When requesting for a prediction you might receive back an error saying: 'No successfully finished runs were found'. This usually happens when the system cannot find a model that was successfully trained. This section will help you find the root cause for the error.
Verify model runner service is up and running:
- On a Kubernetes cluster:
kubectl get pods
- Locally:
docker ps
Verify env variables configuration defined for the model runner service:
To check env variables values locally (on a running docker container):
docker exec container_name bash -c 'echo "$ENV_VAR"'
To check env variables on a running kubernetes pod, the following command shows the pod spec where you should review the 'env' section:
kubectl get pod ${mypod} -oyaml
You can also check from inside the pod what is in effect:
kubectl exec ${mypod} -- sh -c env
If those parameters are not defined correctly, the model service will be looking for a model in a wrong experiment/databricks etc.

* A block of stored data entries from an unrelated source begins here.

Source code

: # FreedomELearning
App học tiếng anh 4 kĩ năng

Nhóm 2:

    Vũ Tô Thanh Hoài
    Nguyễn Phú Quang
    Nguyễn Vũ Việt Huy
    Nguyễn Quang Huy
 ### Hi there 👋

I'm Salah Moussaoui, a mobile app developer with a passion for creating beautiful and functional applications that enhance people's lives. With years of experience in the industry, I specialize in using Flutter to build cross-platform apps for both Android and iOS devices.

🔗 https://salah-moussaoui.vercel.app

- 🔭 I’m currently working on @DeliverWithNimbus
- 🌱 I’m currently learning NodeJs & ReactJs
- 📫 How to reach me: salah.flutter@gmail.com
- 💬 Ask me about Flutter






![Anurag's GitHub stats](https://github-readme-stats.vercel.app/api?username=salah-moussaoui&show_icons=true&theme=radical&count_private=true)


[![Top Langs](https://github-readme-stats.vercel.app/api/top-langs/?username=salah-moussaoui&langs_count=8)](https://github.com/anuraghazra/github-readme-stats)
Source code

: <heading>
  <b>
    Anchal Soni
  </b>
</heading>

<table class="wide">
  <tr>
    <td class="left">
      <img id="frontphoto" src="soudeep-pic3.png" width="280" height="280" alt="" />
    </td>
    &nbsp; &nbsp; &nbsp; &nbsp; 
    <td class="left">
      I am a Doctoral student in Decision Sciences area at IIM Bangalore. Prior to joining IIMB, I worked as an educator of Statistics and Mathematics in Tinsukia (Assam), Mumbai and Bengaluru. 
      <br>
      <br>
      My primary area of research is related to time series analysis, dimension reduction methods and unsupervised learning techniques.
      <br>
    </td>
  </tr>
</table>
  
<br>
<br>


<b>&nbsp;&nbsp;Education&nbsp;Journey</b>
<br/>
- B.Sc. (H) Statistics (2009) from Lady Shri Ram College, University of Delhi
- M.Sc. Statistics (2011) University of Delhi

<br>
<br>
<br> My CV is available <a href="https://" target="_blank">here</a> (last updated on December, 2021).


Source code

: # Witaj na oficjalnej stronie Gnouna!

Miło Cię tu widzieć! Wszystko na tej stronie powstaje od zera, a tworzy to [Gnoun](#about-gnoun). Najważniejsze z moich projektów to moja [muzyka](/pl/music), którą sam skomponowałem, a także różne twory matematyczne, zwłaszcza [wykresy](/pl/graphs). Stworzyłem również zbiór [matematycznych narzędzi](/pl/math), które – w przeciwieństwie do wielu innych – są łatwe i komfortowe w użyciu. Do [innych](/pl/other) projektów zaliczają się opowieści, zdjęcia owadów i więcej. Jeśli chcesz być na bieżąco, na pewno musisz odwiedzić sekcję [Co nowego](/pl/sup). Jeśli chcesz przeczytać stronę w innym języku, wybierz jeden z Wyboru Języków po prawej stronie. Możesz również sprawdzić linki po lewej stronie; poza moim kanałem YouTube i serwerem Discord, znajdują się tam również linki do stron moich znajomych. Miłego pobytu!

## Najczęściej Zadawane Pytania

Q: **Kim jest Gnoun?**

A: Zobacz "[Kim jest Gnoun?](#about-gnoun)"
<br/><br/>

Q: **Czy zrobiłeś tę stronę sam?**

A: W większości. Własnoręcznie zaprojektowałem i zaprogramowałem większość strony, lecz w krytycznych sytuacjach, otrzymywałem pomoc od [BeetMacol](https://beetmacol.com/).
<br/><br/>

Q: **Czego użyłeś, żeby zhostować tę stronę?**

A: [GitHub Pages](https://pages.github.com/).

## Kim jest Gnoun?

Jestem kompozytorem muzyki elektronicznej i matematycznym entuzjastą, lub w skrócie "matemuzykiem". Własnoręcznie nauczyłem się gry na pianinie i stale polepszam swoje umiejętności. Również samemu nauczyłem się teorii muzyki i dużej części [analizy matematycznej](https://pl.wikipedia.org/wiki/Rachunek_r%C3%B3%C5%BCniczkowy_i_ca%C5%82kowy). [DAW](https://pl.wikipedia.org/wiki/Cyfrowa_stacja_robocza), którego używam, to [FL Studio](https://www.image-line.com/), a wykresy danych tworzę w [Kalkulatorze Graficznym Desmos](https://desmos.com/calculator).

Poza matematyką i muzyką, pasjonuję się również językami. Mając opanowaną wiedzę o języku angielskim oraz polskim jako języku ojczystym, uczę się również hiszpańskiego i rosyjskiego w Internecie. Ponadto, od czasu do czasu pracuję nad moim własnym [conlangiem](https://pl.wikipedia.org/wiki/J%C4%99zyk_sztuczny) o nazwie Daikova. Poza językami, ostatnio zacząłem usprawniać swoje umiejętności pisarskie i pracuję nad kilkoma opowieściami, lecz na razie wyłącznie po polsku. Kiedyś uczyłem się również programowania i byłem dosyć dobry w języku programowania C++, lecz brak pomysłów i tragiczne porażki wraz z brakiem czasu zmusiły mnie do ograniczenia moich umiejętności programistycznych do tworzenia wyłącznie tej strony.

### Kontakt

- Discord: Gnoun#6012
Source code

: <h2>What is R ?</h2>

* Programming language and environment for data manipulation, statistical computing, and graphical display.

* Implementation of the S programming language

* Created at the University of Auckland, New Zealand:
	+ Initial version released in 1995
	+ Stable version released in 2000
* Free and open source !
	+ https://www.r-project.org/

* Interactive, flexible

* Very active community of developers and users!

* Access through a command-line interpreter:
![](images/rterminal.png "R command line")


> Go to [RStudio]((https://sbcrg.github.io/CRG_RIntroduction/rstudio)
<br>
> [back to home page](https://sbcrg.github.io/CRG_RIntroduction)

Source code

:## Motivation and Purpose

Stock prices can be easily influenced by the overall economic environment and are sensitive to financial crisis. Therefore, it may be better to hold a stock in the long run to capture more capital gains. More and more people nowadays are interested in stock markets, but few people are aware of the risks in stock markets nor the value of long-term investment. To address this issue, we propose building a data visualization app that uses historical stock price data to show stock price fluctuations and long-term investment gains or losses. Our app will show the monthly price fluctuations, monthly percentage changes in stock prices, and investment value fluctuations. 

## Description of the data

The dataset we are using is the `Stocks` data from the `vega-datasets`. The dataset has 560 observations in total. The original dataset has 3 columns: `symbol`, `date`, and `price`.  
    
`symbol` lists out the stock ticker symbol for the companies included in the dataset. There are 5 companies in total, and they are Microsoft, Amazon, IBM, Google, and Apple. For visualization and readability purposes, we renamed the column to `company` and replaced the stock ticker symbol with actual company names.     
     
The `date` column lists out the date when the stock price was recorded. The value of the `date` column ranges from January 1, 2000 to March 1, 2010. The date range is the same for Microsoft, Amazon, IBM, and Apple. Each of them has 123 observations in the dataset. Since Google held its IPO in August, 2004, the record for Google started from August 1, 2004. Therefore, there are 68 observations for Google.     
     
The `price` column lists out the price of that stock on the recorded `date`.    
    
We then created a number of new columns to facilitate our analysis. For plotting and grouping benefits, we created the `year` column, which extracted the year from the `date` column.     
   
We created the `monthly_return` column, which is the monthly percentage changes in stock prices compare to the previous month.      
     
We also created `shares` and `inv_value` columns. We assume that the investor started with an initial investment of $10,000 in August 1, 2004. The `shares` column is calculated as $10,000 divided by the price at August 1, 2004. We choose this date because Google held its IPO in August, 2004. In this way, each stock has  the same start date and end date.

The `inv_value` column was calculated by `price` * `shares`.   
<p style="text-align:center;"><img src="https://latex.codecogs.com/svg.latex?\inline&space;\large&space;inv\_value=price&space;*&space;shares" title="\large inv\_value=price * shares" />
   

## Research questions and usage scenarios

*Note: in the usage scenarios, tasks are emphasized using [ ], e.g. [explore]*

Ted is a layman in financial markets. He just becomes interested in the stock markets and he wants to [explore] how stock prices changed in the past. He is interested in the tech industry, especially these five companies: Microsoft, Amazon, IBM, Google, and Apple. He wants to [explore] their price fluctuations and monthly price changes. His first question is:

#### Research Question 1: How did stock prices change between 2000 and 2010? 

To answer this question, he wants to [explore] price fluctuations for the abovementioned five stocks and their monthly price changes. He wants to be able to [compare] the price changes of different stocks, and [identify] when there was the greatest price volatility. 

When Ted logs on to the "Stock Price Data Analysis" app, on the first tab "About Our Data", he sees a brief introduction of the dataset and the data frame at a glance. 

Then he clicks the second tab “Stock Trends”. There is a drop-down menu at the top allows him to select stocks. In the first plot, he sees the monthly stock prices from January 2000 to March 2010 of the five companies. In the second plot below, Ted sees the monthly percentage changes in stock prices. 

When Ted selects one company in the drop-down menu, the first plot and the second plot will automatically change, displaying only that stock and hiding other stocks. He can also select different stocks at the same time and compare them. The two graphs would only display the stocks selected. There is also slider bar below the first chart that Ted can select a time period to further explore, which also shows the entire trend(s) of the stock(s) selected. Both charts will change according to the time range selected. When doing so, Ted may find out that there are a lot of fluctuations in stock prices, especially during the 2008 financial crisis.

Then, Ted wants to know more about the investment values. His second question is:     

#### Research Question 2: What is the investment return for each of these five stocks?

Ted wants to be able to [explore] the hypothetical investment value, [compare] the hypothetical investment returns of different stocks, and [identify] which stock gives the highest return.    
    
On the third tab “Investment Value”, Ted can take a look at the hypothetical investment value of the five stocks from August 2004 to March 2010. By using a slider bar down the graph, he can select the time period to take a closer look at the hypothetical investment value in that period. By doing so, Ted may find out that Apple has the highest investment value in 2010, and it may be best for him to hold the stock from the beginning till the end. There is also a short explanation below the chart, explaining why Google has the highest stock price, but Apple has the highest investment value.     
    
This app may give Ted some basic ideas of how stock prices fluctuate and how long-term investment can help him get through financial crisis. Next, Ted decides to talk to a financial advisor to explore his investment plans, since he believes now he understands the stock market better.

Verify training service is up and running:
- On a Kubernetes cluster:
kubectl get pods
- Locally:
docker ps
Verify env variables configuration defined for the training service:
(see how to check the env variables values in the first section ) If those parameters are not defined correctly the training service will train the model in a wrong databricks/notebook etc.
If the MLflow notebook run has failed in Databricks, those are the common reasons:
- Notebook parameters - verify that the parameters sent within request's json body have the same names and types in the notebook.
- Other errors - Try running notebook manually with the same parameters sent within request's json body and see if any error occurs.